WHAT TO PRODUCE => How many of the lines below contain "evolved"? Reply with only that figure.

DATASET CONTENT =>
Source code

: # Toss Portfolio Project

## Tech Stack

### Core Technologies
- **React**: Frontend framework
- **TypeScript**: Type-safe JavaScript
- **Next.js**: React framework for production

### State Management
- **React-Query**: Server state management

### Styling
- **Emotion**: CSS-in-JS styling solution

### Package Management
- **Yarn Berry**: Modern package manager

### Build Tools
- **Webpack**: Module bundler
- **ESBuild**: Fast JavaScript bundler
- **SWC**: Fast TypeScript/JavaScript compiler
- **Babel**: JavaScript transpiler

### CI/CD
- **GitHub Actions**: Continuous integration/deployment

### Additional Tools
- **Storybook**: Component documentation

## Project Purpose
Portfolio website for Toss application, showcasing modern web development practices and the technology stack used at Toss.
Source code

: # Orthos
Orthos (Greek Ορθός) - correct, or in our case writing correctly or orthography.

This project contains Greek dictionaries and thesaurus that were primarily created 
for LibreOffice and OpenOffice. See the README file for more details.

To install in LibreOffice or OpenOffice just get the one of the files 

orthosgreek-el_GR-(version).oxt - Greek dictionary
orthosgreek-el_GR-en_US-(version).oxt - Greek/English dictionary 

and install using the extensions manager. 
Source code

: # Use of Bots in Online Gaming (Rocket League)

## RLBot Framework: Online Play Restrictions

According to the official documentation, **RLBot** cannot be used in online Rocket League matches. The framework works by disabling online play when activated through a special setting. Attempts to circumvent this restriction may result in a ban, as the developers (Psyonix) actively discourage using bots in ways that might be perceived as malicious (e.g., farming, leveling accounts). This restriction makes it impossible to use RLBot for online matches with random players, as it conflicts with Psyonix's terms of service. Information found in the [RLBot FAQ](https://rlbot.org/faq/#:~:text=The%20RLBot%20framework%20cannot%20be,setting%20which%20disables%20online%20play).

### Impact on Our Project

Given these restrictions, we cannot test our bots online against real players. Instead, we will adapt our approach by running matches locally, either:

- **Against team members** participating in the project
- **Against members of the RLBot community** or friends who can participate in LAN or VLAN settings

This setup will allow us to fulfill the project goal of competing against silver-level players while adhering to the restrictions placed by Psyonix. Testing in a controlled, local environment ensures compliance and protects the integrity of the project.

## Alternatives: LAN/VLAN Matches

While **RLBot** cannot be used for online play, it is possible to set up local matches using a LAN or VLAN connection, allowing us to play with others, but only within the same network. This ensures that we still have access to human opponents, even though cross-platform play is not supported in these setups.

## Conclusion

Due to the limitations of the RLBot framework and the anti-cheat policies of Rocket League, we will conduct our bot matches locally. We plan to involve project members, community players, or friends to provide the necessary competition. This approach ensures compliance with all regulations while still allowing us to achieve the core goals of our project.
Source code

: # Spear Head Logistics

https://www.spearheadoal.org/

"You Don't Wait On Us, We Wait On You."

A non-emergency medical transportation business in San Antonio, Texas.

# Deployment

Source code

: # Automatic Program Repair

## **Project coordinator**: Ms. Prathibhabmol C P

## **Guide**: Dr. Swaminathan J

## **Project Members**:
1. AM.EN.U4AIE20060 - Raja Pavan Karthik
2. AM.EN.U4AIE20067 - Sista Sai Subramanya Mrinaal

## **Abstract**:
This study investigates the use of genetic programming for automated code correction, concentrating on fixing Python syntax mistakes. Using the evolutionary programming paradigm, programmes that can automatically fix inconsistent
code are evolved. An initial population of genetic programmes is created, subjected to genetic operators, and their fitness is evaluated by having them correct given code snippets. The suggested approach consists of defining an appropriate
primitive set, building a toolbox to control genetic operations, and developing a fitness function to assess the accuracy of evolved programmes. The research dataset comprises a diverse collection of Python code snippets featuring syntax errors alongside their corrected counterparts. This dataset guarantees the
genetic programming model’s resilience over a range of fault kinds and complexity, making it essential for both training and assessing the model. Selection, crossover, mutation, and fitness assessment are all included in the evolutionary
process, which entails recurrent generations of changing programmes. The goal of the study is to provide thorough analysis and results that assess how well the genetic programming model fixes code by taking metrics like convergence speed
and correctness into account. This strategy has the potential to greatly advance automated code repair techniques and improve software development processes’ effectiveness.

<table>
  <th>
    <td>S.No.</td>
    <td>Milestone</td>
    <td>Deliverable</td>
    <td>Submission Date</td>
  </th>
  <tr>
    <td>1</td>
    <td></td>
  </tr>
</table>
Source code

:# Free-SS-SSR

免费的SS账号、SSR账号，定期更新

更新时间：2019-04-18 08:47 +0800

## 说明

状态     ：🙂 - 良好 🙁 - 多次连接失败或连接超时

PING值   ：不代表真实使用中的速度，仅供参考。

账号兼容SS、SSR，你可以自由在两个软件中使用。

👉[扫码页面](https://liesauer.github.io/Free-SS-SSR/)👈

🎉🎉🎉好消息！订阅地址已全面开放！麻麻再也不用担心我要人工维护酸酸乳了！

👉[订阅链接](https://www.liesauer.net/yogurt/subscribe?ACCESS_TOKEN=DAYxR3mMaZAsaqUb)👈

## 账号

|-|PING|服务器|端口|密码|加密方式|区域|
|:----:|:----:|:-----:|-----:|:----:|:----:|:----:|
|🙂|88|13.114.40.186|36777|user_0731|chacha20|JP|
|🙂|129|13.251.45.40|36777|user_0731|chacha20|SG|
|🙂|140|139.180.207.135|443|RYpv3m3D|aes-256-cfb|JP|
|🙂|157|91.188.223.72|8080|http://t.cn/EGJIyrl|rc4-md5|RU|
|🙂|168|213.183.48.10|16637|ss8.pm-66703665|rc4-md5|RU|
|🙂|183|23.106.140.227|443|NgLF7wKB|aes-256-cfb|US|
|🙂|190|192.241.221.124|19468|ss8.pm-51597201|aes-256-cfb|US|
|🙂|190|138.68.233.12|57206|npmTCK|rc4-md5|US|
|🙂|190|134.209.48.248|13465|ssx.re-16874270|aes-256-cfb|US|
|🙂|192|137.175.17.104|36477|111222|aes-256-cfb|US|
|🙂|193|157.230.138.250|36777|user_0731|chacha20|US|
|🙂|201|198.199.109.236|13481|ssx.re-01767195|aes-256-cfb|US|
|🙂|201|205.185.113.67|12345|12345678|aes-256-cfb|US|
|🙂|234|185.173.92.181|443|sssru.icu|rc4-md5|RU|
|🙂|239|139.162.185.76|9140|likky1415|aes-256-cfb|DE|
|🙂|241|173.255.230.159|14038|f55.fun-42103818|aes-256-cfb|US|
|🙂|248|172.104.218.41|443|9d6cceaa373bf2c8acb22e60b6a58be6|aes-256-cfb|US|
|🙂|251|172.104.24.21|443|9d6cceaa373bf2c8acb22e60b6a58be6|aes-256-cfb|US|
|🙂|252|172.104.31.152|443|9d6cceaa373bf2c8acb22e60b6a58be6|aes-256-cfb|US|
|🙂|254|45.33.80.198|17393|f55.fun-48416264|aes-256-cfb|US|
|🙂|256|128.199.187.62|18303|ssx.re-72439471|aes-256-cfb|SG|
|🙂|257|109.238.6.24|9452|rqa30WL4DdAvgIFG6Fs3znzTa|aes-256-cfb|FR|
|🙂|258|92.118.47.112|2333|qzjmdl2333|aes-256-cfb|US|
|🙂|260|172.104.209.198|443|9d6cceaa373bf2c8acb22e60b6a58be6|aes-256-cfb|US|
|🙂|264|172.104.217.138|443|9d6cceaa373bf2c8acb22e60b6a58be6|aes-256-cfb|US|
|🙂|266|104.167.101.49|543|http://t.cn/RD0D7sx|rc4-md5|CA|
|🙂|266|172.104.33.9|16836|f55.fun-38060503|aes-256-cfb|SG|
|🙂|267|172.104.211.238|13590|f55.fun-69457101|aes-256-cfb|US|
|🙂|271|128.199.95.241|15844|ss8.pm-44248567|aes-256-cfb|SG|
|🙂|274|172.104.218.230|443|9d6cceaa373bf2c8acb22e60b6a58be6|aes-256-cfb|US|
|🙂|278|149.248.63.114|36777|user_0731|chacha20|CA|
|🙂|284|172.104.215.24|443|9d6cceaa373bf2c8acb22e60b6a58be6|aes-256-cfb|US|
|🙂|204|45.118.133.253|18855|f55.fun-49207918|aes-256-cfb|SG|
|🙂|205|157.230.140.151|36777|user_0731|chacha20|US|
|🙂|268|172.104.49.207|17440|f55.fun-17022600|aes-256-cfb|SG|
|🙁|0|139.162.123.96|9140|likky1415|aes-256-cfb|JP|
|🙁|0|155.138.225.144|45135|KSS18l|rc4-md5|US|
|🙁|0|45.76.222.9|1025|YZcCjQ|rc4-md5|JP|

SOLUTION TO THE PROBLEM => 2